World peace probably topped a lot of lists over the years. I used to think that you never brought it because it’s too big for you to carry.

But now it seems more like Charles Dickens’ “A Christmas Carol” when Ebenezer Scrooge asks the ghost of Jacob Marley for some small comfort to help him cope with the whole haunted thing, and Marley replies, “I have none to give. Comfort comes from other regions, Ebenezer Scrooge, and is conveyed by other ministers, to other kinds of men.”

Maybe peace on Earth doesn’t come from other regions, Santa. But if you really do know naughty from nice maybe you would prefer to give it to other kinds of men – people who could love each other – even love their enemies. Maybe you would prefer people who put humanity above profit.

Alas, I wish I could promise that we would keep the peace if you gave it to us, but I can’t. So let’s see what’s next.
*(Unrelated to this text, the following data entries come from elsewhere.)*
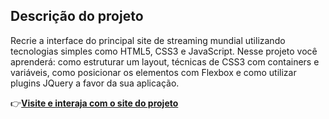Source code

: ## Descrição do projeto

Recrie a interface do principal site de  streaming mundial utilizando tecnologias simples como HTML5, CSS3 e JavaScript. Nesse projeto você aprenderá: como estruturar um layout, técnicas de CSS3 com containers e variáveis, como  posicionar os  elementos com  Flexbox e  como  utilizar plugins JQuery a favor da sua aplicação.

:point_right:[**Visite e interaja com o site do projeto**](https://alvezandreluiz.github.io/dio-netflix-clone/)
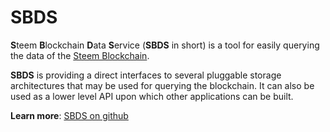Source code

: # SBDS

**S**teem **B**lockchain **D**ata **S**ervice (**SBDS** in short) is a tool for easily querying the data of the [Steem Blockchain](/glossary/steem-blockchain.md).

**SBDS** is providing a direct interfaces to several pluggable storage architectures that may be used for querying the blockchain. It can also be used as a lower level API upon which other applications can be built.

**Learn more**: [SBDS on github](https://github.com/steemit/sbds)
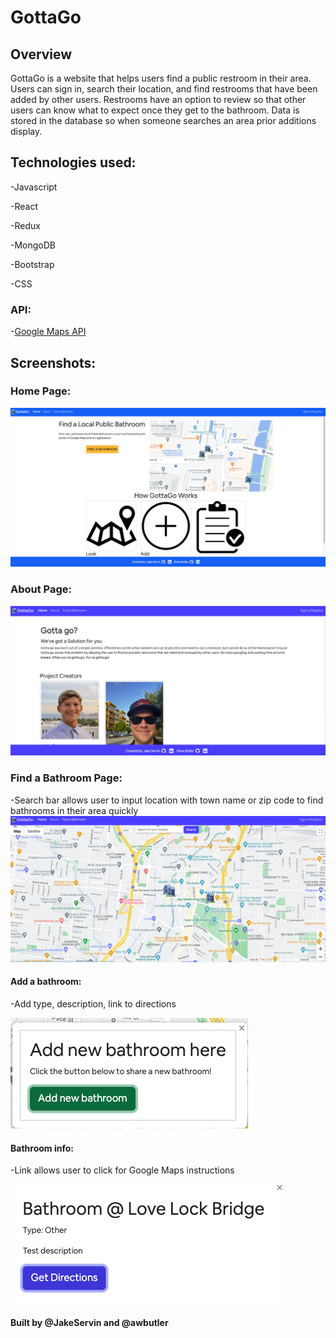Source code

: # GottaGo

## Overview

GottaGo is a website that helps users find a public restroom in their area. Users can sign in, search their location, and find restrooms that have been added by other users. Restrooms have an option to review so that other users can know what to expect once they get to the bathroom. Data is stored in the database so when someone searches an area prior additions display. 

## Technologies used:

-Javascript

-React

-Redux

-MongoDB

-Bootstrap

-CSS

### API:

-[Google Maps API](https://developers.google.com/maps)

## Screenshots:

### Home Page:

<img src="images/Homepage.png" width="650"/>

### About Page:

<img src="images/Aboutpage.png" width="650"/>

### Find a Bathroom Page:

-Search bar allows user to input location with town name or zip code to find bathrooms in their area quickly
<img src="images/Findabathroom.png" width="650"/>

#### Add a bathroom:

-Add type, description, link to directions

<img src="images/Addnew.png" width=""/>

#### Bathroom info:

-Link allows user to click for Google Maps instructions

<img src="images/bathroominfo.png" width=""/>

#### Built by @JakeServin and @awbutler

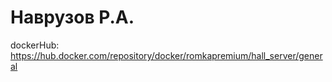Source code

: # Наврузов Р.А.
dockerHub: https://hub.docker.com/repository/docker/romkapremium/hall_server/general
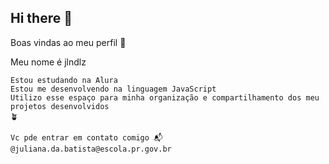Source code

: ## Hi there 👋

Boas vindas ao meu perfil 🦫

Meu nome é jlndlz

    Estou estudando na Alura
    Estou me desenvolvendo na linguagem JavaScript
    Utilizo esse espaço para minha organização e compartilhamento dos meu projetos desenvolvidos
    🪴
    
    Vc pde entrar em contato comigo 📬
    @juliana.da.batista@escola.pr.gov.br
Santa, our state colleges need help. The Christian Science Monitor reports that funding to our state colleges has been slashed so significantly that some schools have increased tuition by more than a third of what it cost just eight years ago. The National Center for Public Policy and Higher Education states that the single largest determining factor for a college education now – above intellectual ability – is money.

Over the last two decades the ratio of grants to loans for higher education has flipped. Our society used to fund 80 percent of the cost of higher education for our kids; now we cover 20 percent. And I won’t ask you to divert war funds; I finally get your whole peace thing.

But look, Exxon Mobil Corp. reports something besides the cost of a kid’s education that has gone up about a third: their profits. So here’s an idea.

Santa, may we please have a 10 percent tax on oil company profits and a law that precludes them from passing that tax onto us. And please designate all that money for our state colleges. (I might suggest starting with the universities of Maine and Southern Maine, and other really cold states where folks suffer miserably from soaring oil profits). In just three months of 2006, such a tax on Exxon alone would have given our colleges $9 billion. And Exxon would still have kept $81 billion!

Oh Santa, there are a whole bunch of ways that we could reverse the Dickensian reality our country has been free-falling into these last few years. Look how simply this oil tax could help our kids.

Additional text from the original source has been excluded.